Data are aggregated on a per-baseline, per-data description ID basis. Data are aggregated in bins determined by the specified values of the *timebin* and *chanbin* parameters. By default, data for separate correlations are aggregated separately. This behavior can be overriden by specifying *combine="corr"* (see below).

### Rules regarding creating/initializing WEIGHT_SPECTRUM column

- If run in preview mode (
*preview=True*), no data are modified and no columns are added. - Else if
*datacolumn='residual'*or '*residual_data'*and a CORRECTED_DATA column exists, the WEIGHT and WEIGHT_SPECTRUM columns are not modified. - Else if the MS already has a WEIGHT_SPECTRUM and this column has been initialized (has values) it will always be populated with the new weights. The WEIGHT column will be populated with the corresponding median values of the associated WEIGHT_SPECTRUM array.
- Else if the frequency interval (
*chanbin*) is not the default ('spw', not to be confused with the parameter*spw*), the WEIGHT_SPECTRUM column will be created (if it doesn't already exist) and the new weights will be written to it. The WEIGHT column should be populated with the corresponding median values of the WEIGHT_SPECTRUM array. - Otherwise the single value for each spectral window will be written to the WEIGHT column; the WEIGHT_SPECTRUM column will not be added if it doesn't already exist, and if it does, it will remain uninitialized (no values will be written to it).

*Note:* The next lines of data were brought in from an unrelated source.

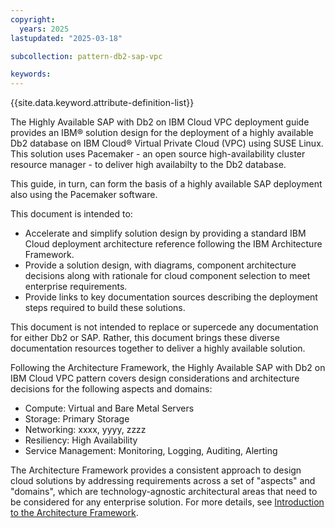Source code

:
 ```yaml
---
copyright:
  years: 2025
lastupdated: "2025-03-18"

subcollection: pattern-db2-sap-vpc 

keywords:
---
```

{{site.data.keyword.attribute-definition-list}}


The Highly Available SAP with Db2 on IBM Cloud VPC deployment guide provides an IBM® solution design for the deployment of a highly available Db2 database on IBM Cloud® Virtual Private Cloud (VPC) using SUSE Linux. This solution uses Pacemaker - an open source high-availability cluster resource manager - to deliver high availabilty to the Db2 database.

This guide, in turn, can form the basis of a highly available SAP deployment also using the Pacemaker software.

This document is intended to:

* Accelerate and simplify solution design by providing a standard IBM Cloud deployment architecture reference following the IBM Architecture Framework.
* Provide a solution design, with diagrams, component architecture decisions along with rationale for cloud component selection to meet enterprise requirements.
* Provide links to key documentation sources describing the deployment steps required to build these solutions.

This document is not intended to replace or supercede any documentation for either Db2 or SAP.  Rather, this document brings these diverse documentation resources together to deliver a highly available solution.

Following the Architecture Framework, the Highly Available SAP with Db2 on IBM Cloud VPC pattern covers design considerations and architecture decisions for the following aspects and domains:

- Compute: Virtual and Bare Metal Servers
- Storage: Primary Storage
- Networking: xxxx, yyyy, zzzz
- Resiliency: High Availability
- Service Management: Monitoring, Logging, Auditing, Alerting

The Architecture Framework provides a consistent approach to design cloud solutions by addressing requirements across a set of "aspects" and "domains", which are technology-agnostic architectural areas that need to be considered for any enterprise solution. For more details, see [Introduction to the Architecture Framework](/docs/architecture-framework).
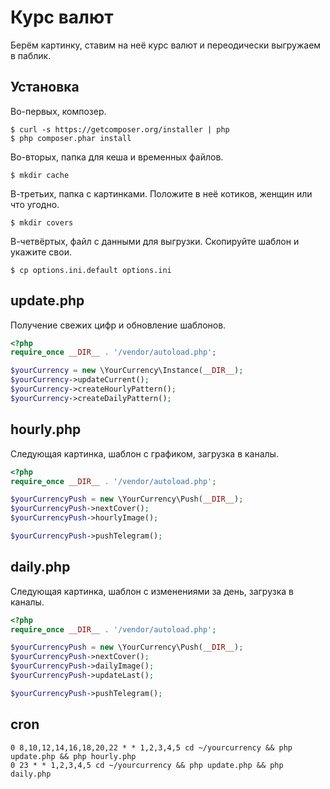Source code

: # Курс валют
Берём картинку, ставим на неё курс валют и переодически выгружаем в паблик.

## Установка

Во-первых, композер.

    $ curl -s https://getcomposer.org/installer | php
    $ php composer.phar install

Во-вторых, папка для кеша и временных файлов.

    $ mkdir cache

В-третьих, папка с картинками. Положите в неё котиков, женщин или что угодно.

    $ mkdir covers
    
В-четвёртых, файл с данными для выгрузки. Скопируйте шаблон и укажите свои.

    $ cp options.ini.default options.ini

## update.php
Получение свежих цифр и обновление шаблонов.

```php
<?php
require_once __DIR__ . '/vendor/autoload.php';

$yourCurrency = new \YourCurrency\Instance(__DIR__);
$yourCurrency->updateCurrent();
$yourCurrency->createHourlyPattern();
$yourCurrency->createDailyPattern();
```

## hourly.php
Следующая картинка, шаблон с графиком, загрузка в каналы.

```php
<?php
require_once __DIR__ . '/vendor/autoload.php';

$yourCurrencyPush = new \YourCurrency\Push(__DIR__);
$yourCurrencyPush->nextCover();
$yourCurrencyPush->hourlyImage();

$yourCurrencyPush->pushTelegram();
```

## daily.php
Следующая картинка, шаблон с изменениями за день, загрузка в каналы.

```php
<?php
require_once __DIR__ . '/vendor/autoload.php';

$yourCurrencyPush = new \YourCurrency\Push(__DIR__);
$yourCurrencyPush->nextCover();
$yourCurrencyPush->dailyImage();
$yourCurrencyPush->updateLast();

$yourCurrencyPush->pushTelegram();
```

## cron

```
0 8,10,12,14,16,18,20,22 * * 1,2,3,4,5 cd ~/yourcurrency && php update.php && php hourly.php
0 23 * * 1,2,3,4,5 cd ~/yourcurrency && php update.php && php daily.php
```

### Rules for modifying WEIGHT, WEIGHT_SPECTRUM, SIGMA, and SIGMA_SPECTRUM

- If
*datacolumn='corrected'*or*'residual'*, then values are written to the WEIGHT and WEIGHT_SPECTRUM (if applicable) columns only. - If
*datacolumn='data'*or*'residual_data'*and the CORRECTED_DATA column does not exist, then values are written to the WEIGHT and WEIGHT_SPECTRUM (if applicable) columns and values in the SIGMA and SIGMA_SPECTRUM are set to 1/$\sqrt{newly computed weight}$. If a weight value is 0, the corresponding sigma value is -1. - If
*datacolumn='data'*or*'residual_data'*and the CORRECTED_DATA column does exist, then the WEIGHT and WEIGHT_SPECTRUM columns are not updated and values in the SIGMA and SIGMA_SPECTRUM are set to 1/$\sqrt{newly computed weight}$. If a weight value is 0, the corresponding sigma value is -1. In this case, you should either split out the DATA column and run**statwt**, or run with*datacolumn='corrected'*or*'residual'*to update WEIGHT/WEIGHT_SPECTRUM. Otherwise the data are internally not consistent.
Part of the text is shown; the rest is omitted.